A month after reopening, national park seeing daily visitor numbers ‘on par’ with those from this time last year

  • HOLLYN JOHNSON/Tribune-Herald file photo

    Visitors to Hawaii Volcanoes National Park upon its reopening Sept. 22 see how Halema‘uma‘u crater has expanded since the beginning of the Kilauea volcano’s lower East Rift Zone in May.

Monday marked the one-month anniversary since the reopening of Hawaii Volcanoes National Park, and business seems steady.

Park spokeswoman Jessica Ferracane said the number of visitors to the park consistently has remained at about 2,000 visitors daily, with boosts on cruise ship days.


“That’s about on par with the numbers we had in September of last year,” Ferracane said, adding that September is historically a slow month for Big Island tourism in general.

Most of the trails in the park — which closed in May during a period of violent seismic activity during the Kilauea volcano eruption — are now back in service since portions of the park reopened Sept. 22, Ferracane said.

Ferracane said that, while the park has not had to cite anybody for attempting to visit restricted areas within its boundaries since Sept. 23 — when three Oahu visitors attempted to reach the closed Jaggar Museum — the park has had to rescue hikers from backcountry trails.

Ferracane said overgrown foliage on the park’s Keauhou Trail necessitated a search and rescue operation after a hiker became disoriented Monday, and another visitor became lost at Pu‘u Huluhulu last week.
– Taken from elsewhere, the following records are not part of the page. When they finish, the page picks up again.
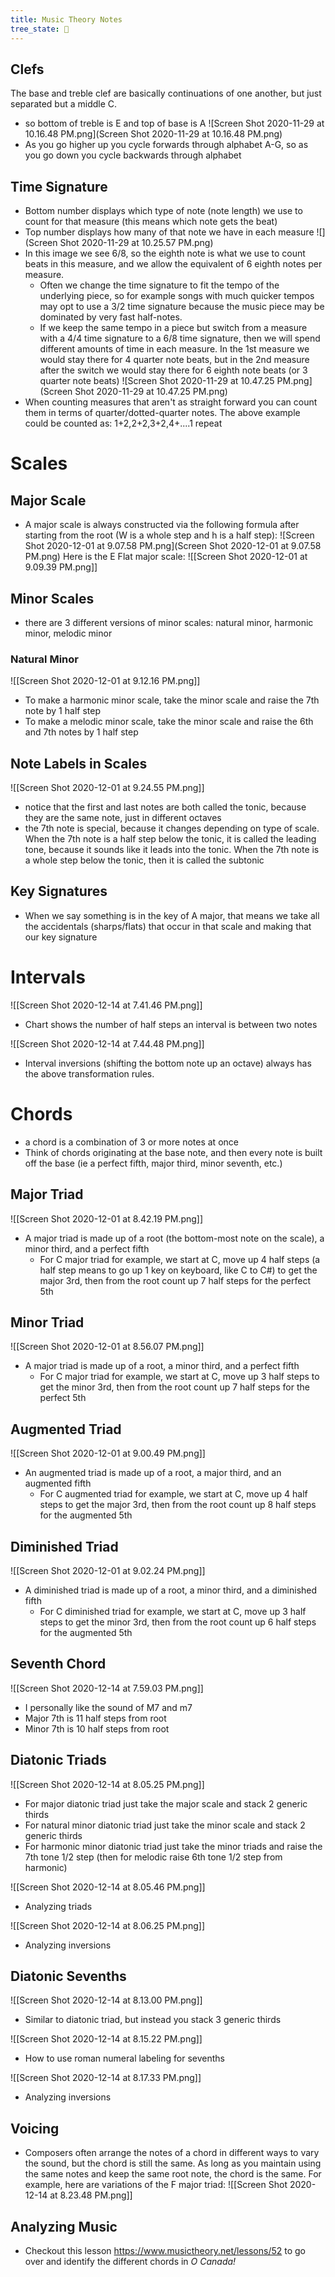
 ```yaml
---
title: Music Theory Notes
tree_state: 🌱
---
```


## Clefs
The base and treble clef are basically continuations of one another, but just separated but a middle C.
- so bottom of treble is E and top of base is A
![Screen Shot 2020-11-29 at 10.16.48 PM.png](Screen Shot 2020-11-29 at 10.16.48 PM.png)
- As you go higher up you cycle forwards through alphabet A-G, so as you go down you cycle backwards through alphabet

## Time Signature
- Bottom number displays which type of note (note length) we use to count for that measure (this means which note gets the beat)
- Top number displays how many of that note we have in each measure
![](Screen Shot 2020-11-29 at 10.25.57 PM.png)
- In this image we see 6/8, so the eighth note is what we use to count beats in this measure, and we allow the equivalent of 6 eighth notes per measure.
	- Often we change the time signature to fit the tempo of the underlying piece, so for example songs with much quicker tempos may opt to use a 3/2 time signature because the music piece may be dominated by very fast half-notes.
	- If we keep the same tempo in a piece but switch from a measure with a 4/4 time signature to a 6/8 time signature, then we will spend different amounts of time in each measure. In the 1st measure we would stay there for 4 quarter note beats, but in the 2nd measure after the switch we would stay there for 6 eighth note beats (or 3 quarter note beats)
![Screen Shot 2020-11-29 at 10.47.25 PM.png](Screen Shot 2020-11-29 at 10.47.25 PM.png)
- When counting measures that aren't as straight forward you can count them in terms of quarter/dotted-quarter notes. The above example could be counted as: 1+2,2+2,3+2,4+....1 repeat

# Scales
## Major Scale
- A major scale is always constructed via the following formula after starting from the root (W is a whole step and h is a half step):
![Screen Shot 2020-12-01 at 9.07.58 PM.png](Screen Shot 2020-12-01 at 9.07.58 PM.png)
Here is the E Flat major scale:
![[Screen Shot 2020-12-01 at 9.09.39 PM.png]]

## Minor Scales
- there are 3 different versions of minor scales: natural minor, harmonic minor, melodic minor
### Natural Minor
![[Screen Shot 2020-12-01 at 9.12.16 PM.png]]
- To make a harmonic minor scale, take the minor scale and raise the 7th note by 1 half step
- To make a melodic minor scale, take the minor scale and raise the 6th and 7th notes by 1 half step
## Note Labels in Scales
![[Screen Shot 2020-12-01 at 9.24.55 PM.png]]
- notice that the first and last notes are both called the tonic, because they are the same note, just in different octaves
- the 7th note is special, because it changes depending on type of scale. When the 7th note is a half step below the tonic, it is called the leading tone, because it sounds like it leads into the tonic. When the 7th note is a whole step below the tonic, then it is called the subtonic

## Key Signatures
- When we say something is in the key of A major, that means we take all the accidentals (sharps/flats) that occur in that scale and making that our key signature

# Intervals
![[Screen Shot 2020-12-14 at 7.41.46 PM.png]]
- Chart shows the number of half steps an interval is between two notes

![[Screen Shot 2020-12-14 at 7.44.48 PM.png]]
- Interval inversions (shifting the bottom note up an octave) always has the above transformation rules.


# Chords
- a chord is a combination of 3 or more notes at once
- Think of chords originating at the base note, and then every note is built off the base (ie a perfect fifth, major third, minor seventh, etc.)

## Major Triad
![[Screen Shot 2020-12-01 at 8.42.19 PM.png]]
- A major triad is made up of a root (the bottom-most note on the scale), a minor third, and a perfect fifth
	- For C major triad for example, we start at C, move up 4 half steps (a half step means to go up 1 key on keyboard, like C to C#) to get the major 3rd, then from the root count up 7 half steps for the perfect 5th

## Minor Triad
 ![[Screen Shot 2020-12-01 at 8.56.07 PM.png]]
-  A major triad is made up of a root, a minor third, and a perfect fifth
	-  For C major triad for example, we start at C, move up 3 half steps to get the minor 3rd, then from the root count up 7 half steps for the perfect 5th

## Augmented Triad
![[Screen Shot 2020-12-01 at 9.00.49 PM.png]]
- An augmented triad is made up of a root, a major third, and an augmented fifth
	-  For C augmented triad for example, we start at C, move up 4 half steps to get the major 3rd, then from the root count up 8 half steps for the augmented 5th

## Diminished Triad
![[Screen Shot 2020-12-01 at 9.02.24 PM.png]]
- A diminished triad is made up of a root, a minor third, and a diminished fifth
	-  For C diminished triad for example, we start at C, move up 3 half steps to get the minor 3rd, then from the root count up 6 half steps for the augmented 5th

## Seventh Chord
![[Screen Shot 2020-12-14 at 7.59.03 PM.png]]
- I personally like the sound of M7 and m7
- Major 7th is 11 half steps from root
- Minor 7th is 10 half steps from root

## Diatonic Triads
![[Screen Shot 2020-12-14 at 8.05.25 PM.png]]
- For major diatonic triad just take the major scale and stack 2 generic thirds
- For natural minor diatonic triad just take the minor scale and stack 2 generic thirds
- For harmonic minor diatonic triad just take the minor triads and raise the 7th tone 1/2 step (then for melodic raise 6th tone 1/2 step from harmonic)

![[Screen Shot 2020-12-14 at 8.05.46 PM.png]]
- Analyzing triads

![[Screen Shot 2020-12-14 at 8.06.25 PM.png]]
- Analyzing inversions

## Diatonic Sevenths
![[Screen Shot 2020-12-14 at 8.13.00 PM.png]]
- Similar to diatonic triad, but instead you stack 3 generic thirds

![[Screen Shot 2020-12-14 at 8.15.22 PM.png]]
- How to use roman numeral labeling for sevenths

![[Screen Shot 2020-12-14 at 8.17.33 PM.png]]
- Analyzing inversions


## Voicing
- Composers often arrange the notes of a chord in different ways to vary the sound, but the chord is still the same. As long as you maintain using the same notes and keep the same root note, the chord is the same. For example, here are variations of the F major triad:
![[Screen Shot 2020-12-14 at 8.23.48 PM.png]]

## Analyzing Music
- Checkout this lesson https://www.musictheory.net/lessons/52 to go over and identify the different chords in *O Canada!*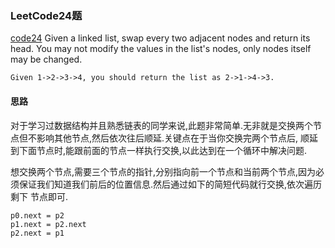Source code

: ### LeetCode24题

[code24](/LeetCode-Road/LeetCode_LinkedList/SwapNodes.py)
Given a linked list, swap every two adjacent nodes and return its head.
You may not modify the values in the list's nodes, only nodes itself may be changed.
```
Given 1->2->3->4, you should return the list as 2->1->4->3.
```
#### 思路

对于学习过数据结构并且熟悉链表的同学来说,此题非常简单.无非就是交换两个节点但不影响其他节点,然后依次往后顺延.关键点在于当你交换完两个节点后,
顺延到下面节点时,能跟前面的节点一样执行交换,以此达到在一个循环中解决问题.

想交换两个节点,需要三个节点的指针,分别指向前一个节点和当前两个节点,因为必须保证我们知道我们前后的位置信息.然后通过如下的简短代码就行交换,依次遍历剩下
节点即可.
```
p0.next = p2
p1.next = p2.next
p2.next = p1
```

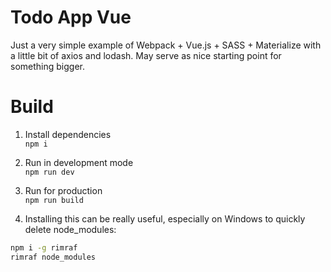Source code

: # Todo App Vue
Just a very simple example of Webpack + Vue.js + SASS + Materialize with a little bit of axios and lodash. May serve as nice starting point for something bigger.

# Build 
1. Install dependencies<br />
`npm i`

2. Run in development mode<br />
`npm run dev`

3. Run for production<br />
`npm run build`

4. Installing this can be really useful, especially on Windows to quickly delete node_modules:
```bash
npm i -g rimraf
rimraf node_modules
```
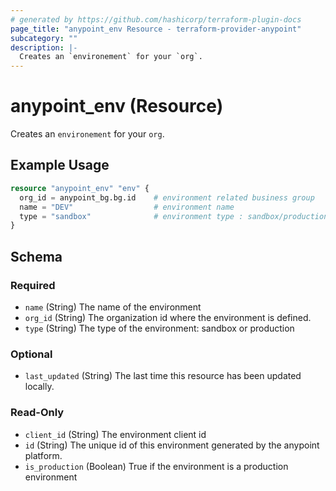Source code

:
 ```yaml
---
# generated by https://github.com/hashicorp/terraform-plugin-docs
page_title: "anypoint_env Resource - terraform-provider-anypoint"
subcategory: ""
description: |-
  Creates an `environement` for your `org`.
---
```


# anypoint_env (Resource)

Creates an `environement` for your `org`.

## Example Usage

```terraform
resource "anypoint_env" "env" {
  org_id = anypoint_bg.bg.id    # environment related business group
  name = "DEV"                  # environment name
  type = "sandbox"              # environment type : sandbox/production
}
```

<!-- schema generated by tfplugindocs -->
## Schema

### Required

- `name` (String) The name of the environment
- `org_id` (String) The organization id where the environment is defined.
- `type` (String) The type of the environment: sandbox or production

### Optional

- `last_updated` (String) The last time this resource has been updated locally.

### Read-Only

- `client_id` (String) The environment client id
- `id` (String) The unique id of this environment generated by the anypoint platform.
- `is_production` (Boolean) True if the environment is a production environment


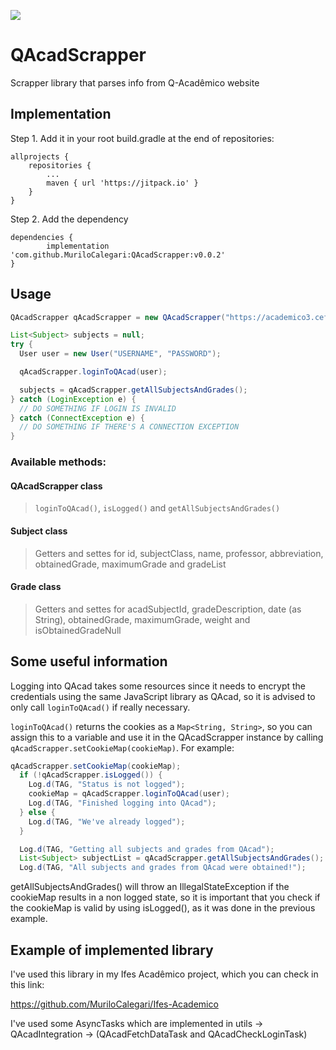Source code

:[![](https://jitpack.io/v/MuriloCalegari/QAcadScrapper.svg)](https://jitpack.io/#MuriloCalegari/QAcadScrapper)

# QAcadScrapper
Scrapper library that parses info from Q-Acadêmico website

## Implementation

Step 1.
Add it in your root build.gradle at the end of repositories:

	allprojects {
		repositories {
			...
			maven { url 'https://jitpack.io' }
		}
	}
Step 2. Add the dependency

	dependencies {
	        implementation 'com.github.MuriloCalegari:QAcadScrapper:v0.0.2'
	}
  
  
## Usage
```java
QAcadScrapper qAcadScrapper = new QAcadScrapper("https://academico3.cefetes.br/qacademico" /* URL TO QACAD PAGE */);

List<Subject> subjects = null;
try {
  User user = new User("USERNAME", "PASSWORD");

  qAcadScrapper.loginToQAcad(user);

  subjects = qAcadScrapper.getAllSubjectsAndGrades();
} catch (LoginException e) {
  // DO SOMETHING IF LOGIN IS INVALID
} catch (ConnectException e) {
  // DO SOMETHING IF THERE'S A CONNECTION EXCEPTION
}
```

### Available methods:

#### QAcadScrapper class

> `loginToQAcad()`, `isLogged()` and `getAllSubjectsAndGrades()`

#### Subject class

> Getters and settes for id, subjectClass, name, professor, abbreviation, obtainedGrade, maximumGrade and gradeList

#### Grade class

> Getters and settes for acadSubjectId, gradeDescription, date (as String), obtainedGrade, maximumGrade, weight and isObtainedGradeNull

## Some useful information

Logging into QAcad takes some resources since it needs to encrypt the credentials using the same JavaScript library as QAcad, so it is advised to only call `loginToQAcad()` if really necessary.

`loginToQAcad()` returns the cookies as a `Map<String, String>`, so you can assign this to a variable and use it in the QAcadScrapper instance by calling `qAcadScrapper.setCookieMap(cookieMap)`. For example:

```java
qAcadScrapper.setCookieMap(cookieMap);
  if (!qAcadScrapper.isLogged()) {
    Log.d(TAG, "Status is not logged");
    cookieMap = qAcadScrapper.loginToQAcad(user);
    Log.d(TAG, "Finished logging into QAcad");
  } else {
    Log.d(TAG, "We've already logged");
  }

  Log.d(TAG, "Getting all subjects and grades from QAcad");
  List<Subject> subjectList = qAcadScrapper.getAllSubjectsAndGrades();
  Log.d(TAG, "All subjects and grades from QAcad were obtained!");
```

getAllSubjectsAndGrades() will throw an IllegalStateException if the cookieMap results in a non logged state, so it is important that you check if the cookieMap is valid by using isLogged(), as it was done in the previous example.

## Example of implemented library

I've used this library in my Ifes Acadêmico project, which you can check in this link:

https://github.com/MuriloCalegari/Ifes-Academico

I've used some AsyncTasks which are implemented in utils -> QAcadIntegration -> (QAcadFetchDataTask and QAcadCheckLoginTask)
Both hikers were found quickly, Ferracane said.

However, she said two trails, the Ka‘u Desert Trail and the Kilauea Iki Trail, remain closed. The latter trail cannot reopen, she said, because a minor earthquake dislodged boulders that fell and damaged the trail, creating a significant security risk for visitors.

Ferracane also was unable to confirm when Thurston Lava Tube — also known as Nahuku — might reopen for visitors.

“Still, we’re expecting big numbers when the winter season picks back up,” she said.

Ross Birch, president of the Island of Hawaii Visitors Bureau, said official visitor numbers for September have not been released, so the direct impact of the park’s reopening on the island’s greater tourism industry cannot yet be calculated. However, he said he thinks the island is already doing better than it has in recent months.


“If we can meet the numbers from September of last year … which was about 120,000, then I would consider that a huge success,” Birch said.